▶ **What you will do**: The response must reproduce exactly every line of the material below holding the word "game".
____________
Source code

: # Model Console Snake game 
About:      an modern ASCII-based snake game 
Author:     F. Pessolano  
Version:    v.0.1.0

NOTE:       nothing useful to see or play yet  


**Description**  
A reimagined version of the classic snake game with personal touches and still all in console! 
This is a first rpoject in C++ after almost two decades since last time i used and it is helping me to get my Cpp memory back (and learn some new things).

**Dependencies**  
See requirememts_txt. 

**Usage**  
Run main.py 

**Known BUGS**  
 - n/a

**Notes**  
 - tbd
____________
▶ **Written solution**:
: # Model Console Snake game 
About:      an modern ASCII-based snake game 
A reimagined version of the classic snake game with personal touches and still all in console! 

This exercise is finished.